• _What you should do_
The answer must be a single number: how many lines of the entries below include "with".

[[ Listed records open ]]

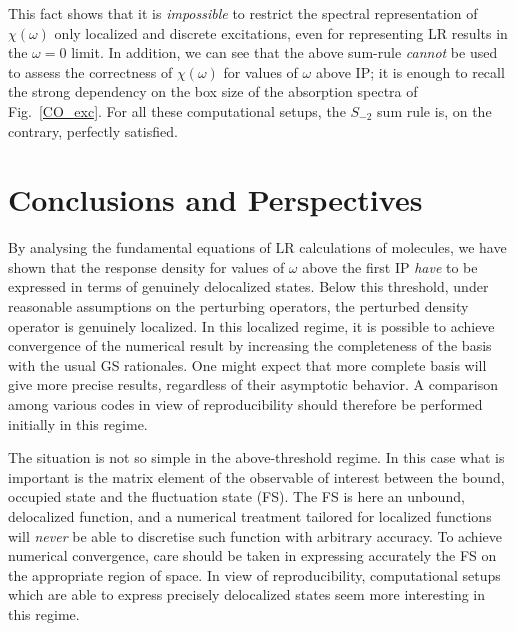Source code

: \documentclass[reprint,aps,prb]{revtex4-1}
\begin{document}
This fact shows that it is \emph{impossible} to restrict the spectral representation
of $\chi(\omega)$ only localized and discrete excitations, even for representing LR results in the $\omega=0$ limit.
In addition, we can see that the above sum-rule \emph{cannot} be used to assess
the correctness of $\chi(\omega)$ for values of $\omega$ above IP; it is enough to recall
the strong dependency on the box size of the absorption spectra of Fig.~\ref{CO_exc}.
For all these computational setups, the $S_{-2}$ sum rule is, on the contrary, perfectly satisfied.

\section{Conclusions and Perspectives}

By analysing the fundamental equations of LR calculations of molecules, we have shown that the response density for values of $\omega$ above the first IP
\emph{have} to be expressed in terms of genuinely delocalized states. %
Below this threshold,
under reasonable assumptions on the perturbing operators,
the perturbed density operator is genuinely localized.
In this localized regime, it is possible to achieve convergence of the numerical result
by increasing the completeness of the basis with the usual GS rationales.
One might expect that more complete basis will give more precise results, regardless of their asymptotic behavior.
A comparison among various codes in view of reproducibility should therefore be performed 
initially in this regime.

The situation is not so simple in the above-threshold regime.
In this case what is important is the matrix element of the observable of interest
between the bound, occupied state and the fluctuation state (FS). 
The FS is here an unbound, delocalized function, and a numerical treatment tailored for localized functions will \emph{never} be able to discretise such function with arbitrary accuracy.  
To achieve numerical convergence, care should be taken in expressing accurately the FS on the
appropriate region of space. In view of reproducibility, computational setups which are able to express precisely
delocalized states seem more interesting in this regime.
\end{document}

[[ Listed records closed ]]

• _Task answer_
2